If anything it could be a plus that the house needs work which means no memories from ex, new begining and new project with new partner.

But if it is too soon and too new relationship and you dont even know what he thinks then why moving him in?

I also agree with bookfairy.

VelvetSpoon Sun 26-May-13 19:19:28

I think the date who asked about who pays for my house actually said something like 'your Ex must be paying a fortune to keep you in a house like this'. Needless to say, once I'd explained to him that I was quite capable of paying my own way and that it was none of his bloody business I never saw him again!

re paying for the house, I have made the Ex an offer earlier this year. He asked for £20k more. I offered another £5k and said that was the best I could do, last I heard he was thinking about it and then went and bought a nearly new BMW for cash. I am expecting hoping for it to get resolved in the next 6 months, I know he wants to buy his own place so he will need my money.

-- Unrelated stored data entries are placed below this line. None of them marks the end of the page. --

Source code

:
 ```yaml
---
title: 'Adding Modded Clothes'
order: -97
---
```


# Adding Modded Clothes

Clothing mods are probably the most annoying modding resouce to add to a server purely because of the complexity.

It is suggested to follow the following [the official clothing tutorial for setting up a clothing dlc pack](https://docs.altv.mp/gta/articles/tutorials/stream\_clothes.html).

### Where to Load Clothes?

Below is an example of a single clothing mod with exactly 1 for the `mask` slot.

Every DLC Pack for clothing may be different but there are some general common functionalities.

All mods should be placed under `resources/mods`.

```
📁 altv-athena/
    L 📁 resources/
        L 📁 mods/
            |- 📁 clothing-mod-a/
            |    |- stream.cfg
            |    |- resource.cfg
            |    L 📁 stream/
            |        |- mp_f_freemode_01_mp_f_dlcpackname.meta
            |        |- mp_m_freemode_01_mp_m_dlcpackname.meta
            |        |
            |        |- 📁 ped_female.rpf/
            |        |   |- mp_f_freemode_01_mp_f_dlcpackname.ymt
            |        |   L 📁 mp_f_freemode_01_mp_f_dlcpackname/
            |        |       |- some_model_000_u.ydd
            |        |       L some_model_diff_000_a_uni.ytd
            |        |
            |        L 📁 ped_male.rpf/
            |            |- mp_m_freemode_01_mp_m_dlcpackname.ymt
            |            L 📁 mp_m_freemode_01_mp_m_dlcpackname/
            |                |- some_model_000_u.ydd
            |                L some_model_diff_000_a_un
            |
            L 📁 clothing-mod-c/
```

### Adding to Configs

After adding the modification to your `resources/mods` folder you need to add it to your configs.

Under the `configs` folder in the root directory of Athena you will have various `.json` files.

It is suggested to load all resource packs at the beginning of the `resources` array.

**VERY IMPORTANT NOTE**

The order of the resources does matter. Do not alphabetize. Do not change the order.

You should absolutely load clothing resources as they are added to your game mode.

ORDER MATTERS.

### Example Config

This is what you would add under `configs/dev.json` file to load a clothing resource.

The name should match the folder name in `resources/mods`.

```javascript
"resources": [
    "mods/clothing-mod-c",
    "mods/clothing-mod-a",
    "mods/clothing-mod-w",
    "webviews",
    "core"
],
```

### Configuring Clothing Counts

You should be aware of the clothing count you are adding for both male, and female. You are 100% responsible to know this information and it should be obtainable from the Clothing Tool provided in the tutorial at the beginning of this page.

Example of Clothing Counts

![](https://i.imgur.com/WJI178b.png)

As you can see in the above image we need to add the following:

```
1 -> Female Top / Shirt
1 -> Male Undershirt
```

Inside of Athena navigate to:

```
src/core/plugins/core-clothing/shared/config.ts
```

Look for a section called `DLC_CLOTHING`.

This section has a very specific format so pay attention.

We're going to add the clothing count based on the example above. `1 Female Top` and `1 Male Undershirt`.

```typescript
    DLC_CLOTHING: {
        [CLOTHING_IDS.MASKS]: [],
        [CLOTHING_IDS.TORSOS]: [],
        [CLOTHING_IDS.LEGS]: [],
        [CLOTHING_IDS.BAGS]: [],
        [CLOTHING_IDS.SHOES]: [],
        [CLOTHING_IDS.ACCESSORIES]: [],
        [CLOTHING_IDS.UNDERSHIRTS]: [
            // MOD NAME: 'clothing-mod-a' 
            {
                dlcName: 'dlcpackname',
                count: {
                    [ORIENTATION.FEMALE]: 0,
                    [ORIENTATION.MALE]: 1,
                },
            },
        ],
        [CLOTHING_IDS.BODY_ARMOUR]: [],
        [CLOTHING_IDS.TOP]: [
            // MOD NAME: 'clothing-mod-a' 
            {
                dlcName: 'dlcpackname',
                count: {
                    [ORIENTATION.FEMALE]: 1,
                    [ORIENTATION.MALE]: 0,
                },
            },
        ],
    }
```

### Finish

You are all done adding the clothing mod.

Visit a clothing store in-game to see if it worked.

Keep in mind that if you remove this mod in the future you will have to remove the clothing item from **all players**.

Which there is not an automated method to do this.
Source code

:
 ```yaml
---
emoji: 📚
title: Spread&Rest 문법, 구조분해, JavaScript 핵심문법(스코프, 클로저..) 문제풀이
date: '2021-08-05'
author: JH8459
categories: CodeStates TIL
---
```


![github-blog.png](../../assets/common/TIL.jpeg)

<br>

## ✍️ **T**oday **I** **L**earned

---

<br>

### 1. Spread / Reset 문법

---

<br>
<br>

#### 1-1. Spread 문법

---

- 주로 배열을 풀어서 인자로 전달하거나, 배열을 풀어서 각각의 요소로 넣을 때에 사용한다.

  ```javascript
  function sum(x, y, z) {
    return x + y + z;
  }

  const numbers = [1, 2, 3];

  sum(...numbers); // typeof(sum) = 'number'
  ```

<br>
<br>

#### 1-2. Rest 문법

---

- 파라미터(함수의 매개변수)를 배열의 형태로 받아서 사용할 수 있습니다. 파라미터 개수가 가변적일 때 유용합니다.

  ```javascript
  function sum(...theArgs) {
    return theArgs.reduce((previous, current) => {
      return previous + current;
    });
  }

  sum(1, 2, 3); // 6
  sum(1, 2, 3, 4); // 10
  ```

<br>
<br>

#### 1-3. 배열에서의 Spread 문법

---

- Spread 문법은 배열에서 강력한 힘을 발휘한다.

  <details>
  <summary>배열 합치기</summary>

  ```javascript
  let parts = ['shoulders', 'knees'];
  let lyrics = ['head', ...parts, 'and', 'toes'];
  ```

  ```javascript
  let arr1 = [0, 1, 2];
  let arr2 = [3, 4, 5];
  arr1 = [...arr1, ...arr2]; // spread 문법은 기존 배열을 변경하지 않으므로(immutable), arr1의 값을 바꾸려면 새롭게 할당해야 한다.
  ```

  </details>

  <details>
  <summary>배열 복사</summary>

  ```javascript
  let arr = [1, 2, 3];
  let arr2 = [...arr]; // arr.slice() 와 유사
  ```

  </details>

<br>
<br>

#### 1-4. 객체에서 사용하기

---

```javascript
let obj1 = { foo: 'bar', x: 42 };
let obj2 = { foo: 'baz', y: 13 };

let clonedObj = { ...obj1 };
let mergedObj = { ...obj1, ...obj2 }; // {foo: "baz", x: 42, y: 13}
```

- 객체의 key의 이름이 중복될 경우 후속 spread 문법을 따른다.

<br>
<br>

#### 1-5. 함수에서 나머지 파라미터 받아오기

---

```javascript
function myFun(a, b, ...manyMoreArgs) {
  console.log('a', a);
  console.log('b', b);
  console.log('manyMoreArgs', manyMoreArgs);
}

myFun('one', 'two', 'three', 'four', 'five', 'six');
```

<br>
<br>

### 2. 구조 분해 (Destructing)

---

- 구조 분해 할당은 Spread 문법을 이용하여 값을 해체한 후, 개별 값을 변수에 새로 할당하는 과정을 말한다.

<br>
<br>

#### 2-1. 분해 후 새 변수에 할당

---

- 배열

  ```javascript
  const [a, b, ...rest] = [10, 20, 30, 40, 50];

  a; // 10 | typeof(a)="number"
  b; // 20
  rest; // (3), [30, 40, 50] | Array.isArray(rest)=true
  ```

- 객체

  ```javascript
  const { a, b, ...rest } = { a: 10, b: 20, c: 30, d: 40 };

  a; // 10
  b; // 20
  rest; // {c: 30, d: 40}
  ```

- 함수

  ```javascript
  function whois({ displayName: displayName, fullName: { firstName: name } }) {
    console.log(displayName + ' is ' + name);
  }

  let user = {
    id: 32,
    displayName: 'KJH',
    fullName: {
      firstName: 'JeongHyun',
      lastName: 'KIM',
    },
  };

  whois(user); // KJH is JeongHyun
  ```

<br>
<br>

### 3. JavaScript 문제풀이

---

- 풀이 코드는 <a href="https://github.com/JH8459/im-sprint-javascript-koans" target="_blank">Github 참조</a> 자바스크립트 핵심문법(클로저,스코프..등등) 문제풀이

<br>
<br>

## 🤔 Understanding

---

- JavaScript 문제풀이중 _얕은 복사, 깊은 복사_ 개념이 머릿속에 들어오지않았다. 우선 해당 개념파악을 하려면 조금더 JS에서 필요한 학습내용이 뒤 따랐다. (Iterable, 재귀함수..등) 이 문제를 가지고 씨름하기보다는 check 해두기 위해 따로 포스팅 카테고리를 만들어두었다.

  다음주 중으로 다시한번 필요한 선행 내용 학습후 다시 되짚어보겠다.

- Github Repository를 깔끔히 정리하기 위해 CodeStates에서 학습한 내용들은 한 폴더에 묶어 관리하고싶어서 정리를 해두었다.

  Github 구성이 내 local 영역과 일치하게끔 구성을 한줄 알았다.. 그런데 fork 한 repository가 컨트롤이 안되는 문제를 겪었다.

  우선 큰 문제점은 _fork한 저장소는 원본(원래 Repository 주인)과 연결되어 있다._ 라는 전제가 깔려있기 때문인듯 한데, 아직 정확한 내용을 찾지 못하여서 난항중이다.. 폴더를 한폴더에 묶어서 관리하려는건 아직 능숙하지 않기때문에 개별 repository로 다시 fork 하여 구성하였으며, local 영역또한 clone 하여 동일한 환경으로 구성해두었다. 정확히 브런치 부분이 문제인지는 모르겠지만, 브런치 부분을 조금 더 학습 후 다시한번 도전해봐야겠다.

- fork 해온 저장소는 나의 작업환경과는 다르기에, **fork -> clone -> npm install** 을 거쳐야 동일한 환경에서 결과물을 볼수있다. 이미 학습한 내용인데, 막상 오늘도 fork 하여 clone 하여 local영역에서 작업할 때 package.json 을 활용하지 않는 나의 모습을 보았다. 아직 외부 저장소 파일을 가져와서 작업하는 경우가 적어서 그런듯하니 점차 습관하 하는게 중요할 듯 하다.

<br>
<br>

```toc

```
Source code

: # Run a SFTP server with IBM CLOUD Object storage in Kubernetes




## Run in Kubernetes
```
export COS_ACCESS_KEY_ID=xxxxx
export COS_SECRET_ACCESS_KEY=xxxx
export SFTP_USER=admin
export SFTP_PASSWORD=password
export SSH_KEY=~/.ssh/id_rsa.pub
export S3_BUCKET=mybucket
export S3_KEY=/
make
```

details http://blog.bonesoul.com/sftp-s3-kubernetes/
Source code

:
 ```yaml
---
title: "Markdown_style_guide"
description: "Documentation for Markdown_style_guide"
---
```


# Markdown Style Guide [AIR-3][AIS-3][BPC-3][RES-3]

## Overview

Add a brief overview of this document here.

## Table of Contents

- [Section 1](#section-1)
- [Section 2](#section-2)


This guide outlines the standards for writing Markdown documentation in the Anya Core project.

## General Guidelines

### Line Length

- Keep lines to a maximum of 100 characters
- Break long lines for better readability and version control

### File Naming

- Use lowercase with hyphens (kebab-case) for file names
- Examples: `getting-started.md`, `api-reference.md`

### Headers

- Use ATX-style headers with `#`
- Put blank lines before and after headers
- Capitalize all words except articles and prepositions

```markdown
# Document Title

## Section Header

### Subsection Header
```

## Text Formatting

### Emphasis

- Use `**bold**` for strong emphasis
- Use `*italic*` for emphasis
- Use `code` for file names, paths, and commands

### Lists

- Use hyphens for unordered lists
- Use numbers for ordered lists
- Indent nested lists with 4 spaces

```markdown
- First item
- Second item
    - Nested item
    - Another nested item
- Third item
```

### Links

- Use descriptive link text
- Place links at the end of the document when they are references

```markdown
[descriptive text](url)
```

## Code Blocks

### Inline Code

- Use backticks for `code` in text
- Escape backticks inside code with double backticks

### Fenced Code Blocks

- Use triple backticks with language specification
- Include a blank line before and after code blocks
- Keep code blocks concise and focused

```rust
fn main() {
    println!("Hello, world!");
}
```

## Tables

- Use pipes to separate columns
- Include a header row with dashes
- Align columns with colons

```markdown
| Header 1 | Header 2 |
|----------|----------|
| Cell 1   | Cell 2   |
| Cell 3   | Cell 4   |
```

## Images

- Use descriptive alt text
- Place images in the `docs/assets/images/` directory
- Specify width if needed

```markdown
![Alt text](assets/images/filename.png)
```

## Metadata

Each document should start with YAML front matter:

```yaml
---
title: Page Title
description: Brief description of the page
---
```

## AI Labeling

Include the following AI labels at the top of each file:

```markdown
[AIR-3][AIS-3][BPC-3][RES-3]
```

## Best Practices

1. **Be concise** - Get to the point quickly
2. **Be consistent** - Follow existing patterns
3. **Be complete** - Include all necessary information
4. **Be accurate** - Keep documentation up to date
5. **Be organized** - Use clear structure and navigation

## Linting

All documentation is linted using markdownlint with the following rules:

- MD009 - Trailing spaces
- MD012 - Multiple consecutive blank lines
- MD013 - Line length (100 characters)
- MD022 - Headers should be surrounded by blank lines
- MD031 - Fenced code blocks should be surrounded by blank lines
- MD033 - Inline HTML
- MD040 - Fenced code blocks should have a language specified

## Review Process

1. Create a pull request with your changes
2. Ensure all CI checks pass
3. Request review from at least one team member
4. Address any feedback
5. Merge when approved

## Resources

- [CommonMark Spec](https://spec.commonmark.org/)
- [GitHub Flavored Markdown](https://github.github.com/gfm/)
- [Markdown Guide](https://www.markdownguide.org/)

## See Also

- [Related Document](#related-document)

As for selling, because it's worth so much less due to being unfinished, if I did sell now, the only house I'd be able to afford locally would be literally half the size of this.

Potteresque97 Sun 26-May-13 18:51:38

That situation re the house though doesnt seem fixable, you are going to have to pay the loser, unless you can reduce it as he isn't contributing for the dc? Why not sell it as is and move on? Otherwise it's never going to resolve. I can be blunt but this seems a bit more than that, saying no man would put up with it is daft really.

shewhowines Sun 26-May-13 18:47:39

Sometimes you do get so used to things, you forget to see things how new people would. Take a good look round with fresh eyes.

Ditto what bookfairy said. Unfinished decor, so what. Untidy/clutter/filth needs sorting in small chunks.

Sometimes honesty hurts but is a necessary evil from a good friend.

Numberlock Sun 26-May-13 18:47:28

Someone actually asked you who pays for your house? Wow. He'd have been going home in no doubt about what I thought to that kind of bullshit question.

LessMissAbs Sun 26-May-13 18:37:02

she carried on to say she couldn't see any man getting involved with me long term, because they wouldn't be able to live in my house as it is

Gosh. When did it become essential to provide boyfriends with a house to live in? Do they not have houses themselves any more?!!

unlike previous dates who have asked stuff like why I need such a big house, who pays for it (me!) and wouldn't I be happier in a new build

Not what I look for in a man - a desire to live in a concrete box needing nothing done to it. I like a man with practical skills.

That said, sometimes friends can see things you don't and perhaps she is concerned with the lack of progress on your house, and was trying to give you a kick up the bum. But I would do it for you, not with the idea of providing some man with a house to live in!

VelvetSpoon Sun 26-May-13 18:29:53

There's definitely not mouldy food/rubbish everywhere. It is quite a dusty house but I always have a good hoover and polish before anyone comes here! Upstairs is a bit untidy, that's mainly because of it being unfinished/lack of storage etc - I have lots of stuff in plastic storage boxes, clothes hanging on overdoor hooks, that kind of thing.

Unami Sun 26-May-13 18:25:24

Based on what BookFairy said, I'd change my mind and agree that unfinished decoration is fine but jumble/uncleanliness is not. I suppose I associate unfinished projects with hoarding and general domestic disarray - not necessarily always the case.